*** THE DATA ***

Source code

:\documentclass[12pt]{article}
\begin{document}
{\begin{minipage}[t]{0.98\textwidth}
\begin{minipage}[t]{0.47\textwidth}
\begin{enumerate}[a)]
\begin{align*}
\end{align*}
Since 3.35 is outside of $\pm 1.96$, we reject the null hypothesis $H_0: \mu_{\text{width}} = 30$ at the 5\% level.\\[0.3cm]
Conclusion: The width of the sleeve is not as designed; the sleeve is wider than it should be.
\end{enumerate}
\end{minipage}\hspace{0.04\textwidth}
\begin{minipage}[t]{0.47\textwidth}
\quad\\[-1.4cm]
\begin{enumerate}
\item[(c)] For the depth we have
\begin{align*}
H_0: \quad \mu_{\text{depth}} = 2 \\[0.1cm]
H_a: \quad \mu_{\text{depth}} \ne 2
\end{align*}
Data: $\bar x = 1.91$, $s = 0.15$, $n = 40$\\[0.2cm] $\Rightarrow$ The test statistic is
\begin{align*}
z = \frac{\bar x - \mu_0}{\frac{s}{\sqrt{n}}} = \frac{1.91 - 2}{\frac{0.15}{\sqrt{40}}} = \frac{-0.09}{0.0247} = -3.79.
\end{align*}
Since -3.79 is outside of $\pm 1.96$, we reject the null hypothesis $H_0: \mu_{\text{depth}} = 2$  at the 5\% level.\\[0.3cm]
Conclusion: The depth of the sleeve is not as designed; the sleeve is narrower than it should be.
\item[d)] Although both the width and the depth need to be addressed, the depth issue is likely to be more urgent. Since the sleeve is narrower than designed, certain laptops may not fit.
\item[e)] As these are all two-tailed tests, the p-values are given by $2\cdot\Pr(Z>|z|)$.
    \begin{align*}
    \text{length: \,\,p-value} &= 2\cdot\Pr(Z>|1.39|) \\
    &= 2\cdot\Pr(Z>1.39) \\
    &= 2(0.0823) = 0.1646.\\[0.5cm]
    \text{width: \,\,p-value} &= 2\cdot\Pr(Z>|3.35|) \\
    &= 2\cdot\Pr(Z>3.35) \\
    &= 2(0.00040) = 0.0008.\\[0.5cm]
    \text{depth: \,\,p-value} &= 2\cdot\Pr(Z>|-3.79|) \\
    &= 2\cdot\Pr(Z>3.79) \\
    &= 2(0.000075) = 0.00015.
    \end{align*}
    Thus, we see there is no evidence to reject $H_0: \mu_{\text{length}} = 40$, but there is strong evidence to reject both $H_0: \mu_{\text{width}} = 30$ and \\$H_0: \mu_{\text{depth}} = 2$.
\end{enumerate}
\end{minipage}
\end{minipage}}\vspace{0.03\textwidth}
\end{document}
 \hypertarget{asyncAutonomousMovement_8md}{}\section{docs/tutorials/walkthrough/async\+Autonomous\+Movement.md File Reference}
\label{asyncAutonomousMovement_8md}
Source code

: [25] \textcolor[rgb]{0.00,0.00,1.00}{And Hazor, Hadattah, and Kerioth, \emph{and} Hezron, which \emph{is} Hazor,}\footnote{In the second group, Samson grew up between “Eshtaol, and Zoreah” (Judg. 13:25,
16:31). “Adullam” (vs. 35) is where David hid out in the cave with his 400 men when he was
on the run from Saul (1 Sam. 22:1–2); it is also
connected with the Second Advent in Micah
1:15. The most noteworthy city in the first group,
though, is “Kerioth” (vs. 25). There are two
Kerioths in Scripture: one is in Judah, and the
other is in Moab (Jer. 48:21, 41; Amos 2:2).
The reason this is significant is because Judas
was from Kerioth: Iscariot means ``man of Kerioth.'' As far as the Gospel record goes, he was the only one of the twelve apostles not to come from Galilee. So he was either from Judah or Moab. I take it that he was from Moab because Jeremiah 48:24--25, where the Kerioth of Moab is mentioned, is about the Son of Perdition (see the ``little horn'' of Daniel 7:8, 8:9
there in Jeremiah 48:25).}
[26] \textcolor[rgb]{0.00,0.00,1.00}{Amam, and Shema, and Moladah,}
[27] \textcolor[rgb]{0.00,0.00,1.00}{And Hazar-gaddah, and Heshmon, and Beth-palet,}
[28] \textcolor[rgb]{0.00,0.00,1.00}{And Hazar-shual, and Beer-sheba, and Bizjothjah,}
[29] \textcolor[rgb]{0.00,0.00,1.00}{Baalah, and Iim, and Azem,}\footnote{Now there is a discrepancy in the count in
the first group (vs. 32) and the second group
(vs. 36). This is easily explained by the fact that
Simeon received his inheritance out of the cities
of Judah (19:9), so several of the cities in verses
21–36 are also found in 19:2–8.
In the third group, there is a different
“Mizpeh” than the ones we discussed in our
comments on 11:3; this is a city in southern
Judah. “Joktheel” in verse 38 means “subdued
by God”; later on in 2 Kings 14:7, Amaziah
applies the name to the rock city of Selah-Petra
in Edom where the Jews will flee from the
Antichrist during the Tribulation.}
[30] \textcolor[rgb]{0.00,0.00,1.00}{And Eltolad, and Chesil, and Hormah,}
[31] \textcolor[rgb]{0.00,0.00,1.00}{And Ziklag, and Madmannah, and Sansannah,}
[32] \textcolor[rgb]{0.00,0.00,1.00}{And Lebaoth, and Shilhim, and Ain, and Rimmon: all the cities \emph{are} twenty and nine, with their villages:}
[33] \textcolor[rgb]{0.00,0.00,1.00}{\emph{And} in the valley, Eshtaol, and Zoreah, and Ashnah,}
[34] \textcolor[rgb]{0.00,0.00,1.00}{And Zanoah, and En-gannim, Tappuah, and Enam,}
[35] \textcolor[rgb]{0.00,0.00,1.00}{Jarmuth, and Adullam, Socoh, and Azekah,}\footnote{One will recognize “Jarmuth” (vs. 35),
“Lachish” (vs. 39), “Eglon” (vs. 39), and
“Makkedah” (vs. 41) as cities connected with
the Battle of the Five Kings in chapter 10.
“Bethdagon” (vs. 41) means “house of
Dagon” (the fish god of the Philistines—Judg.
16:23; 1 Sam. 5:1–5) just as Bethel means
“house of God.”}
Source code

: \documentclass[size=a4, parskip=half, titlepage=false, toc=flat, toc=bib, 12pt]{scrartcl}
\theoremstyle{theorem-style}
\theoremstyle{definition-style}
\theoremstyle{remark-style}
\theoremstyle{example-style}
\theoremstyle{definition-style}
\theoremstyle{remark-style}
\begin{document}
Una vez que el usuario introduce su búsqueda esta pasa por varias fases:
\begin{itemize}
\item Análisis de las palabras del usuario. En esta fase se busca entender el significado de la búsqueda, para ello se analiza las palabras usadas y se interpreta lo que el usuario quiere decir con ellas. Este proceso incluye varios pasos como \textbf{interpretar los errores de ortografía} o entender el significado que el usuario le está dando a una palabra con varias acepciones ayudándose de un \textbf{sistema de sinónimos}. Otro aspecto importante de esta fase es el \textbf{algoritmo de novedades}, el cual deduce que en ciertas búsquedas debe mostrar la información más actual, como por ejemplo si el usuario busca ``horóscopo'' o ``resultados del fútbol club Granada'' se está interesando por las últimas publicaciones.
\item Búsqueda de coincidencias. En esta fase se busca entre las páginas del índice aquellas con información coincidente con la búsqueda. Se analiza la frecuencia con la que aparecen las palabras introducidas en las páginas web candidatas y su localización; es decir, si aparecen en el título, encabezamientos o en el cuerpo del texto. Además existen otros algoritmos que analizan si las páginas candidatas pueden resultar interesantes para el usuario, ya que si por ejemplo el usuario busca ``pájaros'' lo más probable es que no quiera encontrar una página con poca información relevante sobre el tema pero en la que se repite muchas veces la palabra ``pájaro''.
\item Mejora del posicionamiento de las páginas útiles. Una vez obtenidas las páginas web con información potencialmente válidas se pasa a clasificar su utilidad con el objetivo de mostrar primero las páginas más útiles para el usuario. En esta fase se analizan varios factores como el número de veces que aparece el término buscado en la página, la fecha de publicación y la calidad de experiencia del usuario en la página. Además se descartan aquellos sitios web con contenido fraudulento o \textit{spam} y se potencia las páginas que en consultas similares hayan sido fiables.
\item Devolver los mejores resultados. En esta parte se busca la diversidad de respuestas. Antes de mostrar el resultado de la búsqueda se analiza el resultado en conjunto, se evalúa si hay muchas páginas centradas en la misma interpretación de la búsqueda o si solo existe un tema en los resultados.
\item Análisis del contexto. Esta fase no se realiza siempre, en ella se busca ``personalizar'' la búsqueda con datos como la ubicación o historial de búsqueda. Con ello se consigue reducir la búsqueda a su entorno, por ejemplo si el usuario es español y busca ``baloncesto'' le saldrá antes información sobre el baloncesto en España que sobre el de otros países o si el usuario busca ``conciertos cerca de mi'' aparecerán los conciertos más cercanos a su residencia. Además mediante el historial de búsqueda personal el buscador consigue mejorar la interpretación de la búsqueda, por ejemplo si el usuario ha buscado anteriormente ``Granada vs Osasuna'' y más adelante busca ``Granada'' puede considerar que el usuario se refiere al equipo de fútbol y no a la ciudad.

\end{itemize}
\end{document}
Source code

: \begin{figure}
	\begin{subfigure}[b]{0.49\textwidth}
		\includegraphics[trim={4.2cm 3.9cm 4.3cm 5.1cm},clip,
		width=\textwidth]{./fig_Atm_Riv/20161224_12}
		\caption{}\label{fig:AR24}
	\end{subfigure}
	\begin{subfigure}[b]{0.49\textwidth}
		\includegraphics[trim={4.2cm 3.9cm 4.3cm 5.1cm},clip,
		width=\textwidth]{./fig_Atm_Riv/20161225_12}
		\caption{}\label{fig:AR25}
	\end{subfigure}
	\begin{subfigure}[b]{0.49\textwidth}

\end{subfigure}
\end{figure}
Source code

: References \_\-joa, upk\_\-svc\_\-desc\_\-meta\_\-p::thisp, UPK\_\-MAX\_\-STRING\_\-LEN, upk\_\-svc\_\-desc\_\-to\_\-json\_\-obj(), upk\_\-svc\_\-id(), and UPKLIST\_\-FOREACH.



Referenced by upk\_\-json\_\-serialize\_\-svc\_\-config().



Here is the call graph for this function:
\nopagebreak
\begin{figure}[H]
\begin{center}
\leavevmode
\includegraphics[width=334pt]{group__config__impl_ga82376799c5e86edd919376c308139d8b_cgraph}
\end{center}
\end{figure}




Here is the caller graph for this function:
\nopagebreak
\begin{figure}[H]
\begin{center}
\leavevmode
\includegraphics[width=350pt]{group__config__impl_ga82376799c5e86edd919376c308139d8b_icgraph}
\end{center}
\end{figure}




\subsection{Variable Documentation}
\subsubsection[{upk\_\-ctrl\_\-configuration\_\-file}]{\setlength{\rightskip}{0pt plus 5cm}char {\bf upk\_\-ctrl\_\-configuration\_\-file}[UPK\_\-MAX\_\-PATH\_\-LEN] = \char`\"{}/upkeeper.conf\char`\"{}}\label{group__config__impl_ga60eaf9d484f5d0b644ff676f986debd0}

***

■ TASK REQUIREMENTS:
Once the line containing "Conclusion: The depth" has been retyped, stop. Begin at the first line of the material and reproduce every line up to it exactly.

■ WORKED SOLUTION:
Source code

:\documentclass[12pt]{article}
\begin{document}
{\begin{minipage}[t]{0.98\textwidth}
\begin{minipage}[t]{0.47\textwidth}
\begin{enumerate}[a)]
\begin{align*}
\end{align*}
Since 3.35 is outside of $\pm 1.96$, we reject the null hypothesis $H_0: \mu_{\text{width}} = 30$ at the 5\% level.\\[0.3cm]
Conclusion: The width of the sleeve is not as designed; the sleeve is wider than it should be.
\end{enumerate}
\end{minipage}\hspace{0.04\textwidth}
\begin{minipage}[t]{0.47\textwidth}
\quad\\[-1.4cm]
\begin{enumerate}
\item[(c)] For the depth we have
\begin{align*}
H_0: \quad \mu_{\text{depth}} = 2 \\[0.1cm]
H_a: \quad \mu_{\text{depth}} \ne 2
\end{align*}
Data: $\bar x = 1.91$, $s = 0.15$, $n = 40$\\[0.2cm] $\Rightarrow$ The test statistic is
\begin{align*}
z = \frac{\bar x - \mu_0}{\frac{s}{\sqrt{n}}} = \frac{1.91 - 2}{\frac{0.15}{\sqrt{40}}} = \frac{-0.09}{0.0247} = -3.79.
\end{align*}
Since -3.79 is outside of $\pm 1.96$, we reject the null hypothesis $H_0: \mu_{\text{depth}} = 2$  at the 5\% level.\\[0.3cm]
Conclusion: The depth of the sleeve is not as designed; the sleeve is narrower than it should be.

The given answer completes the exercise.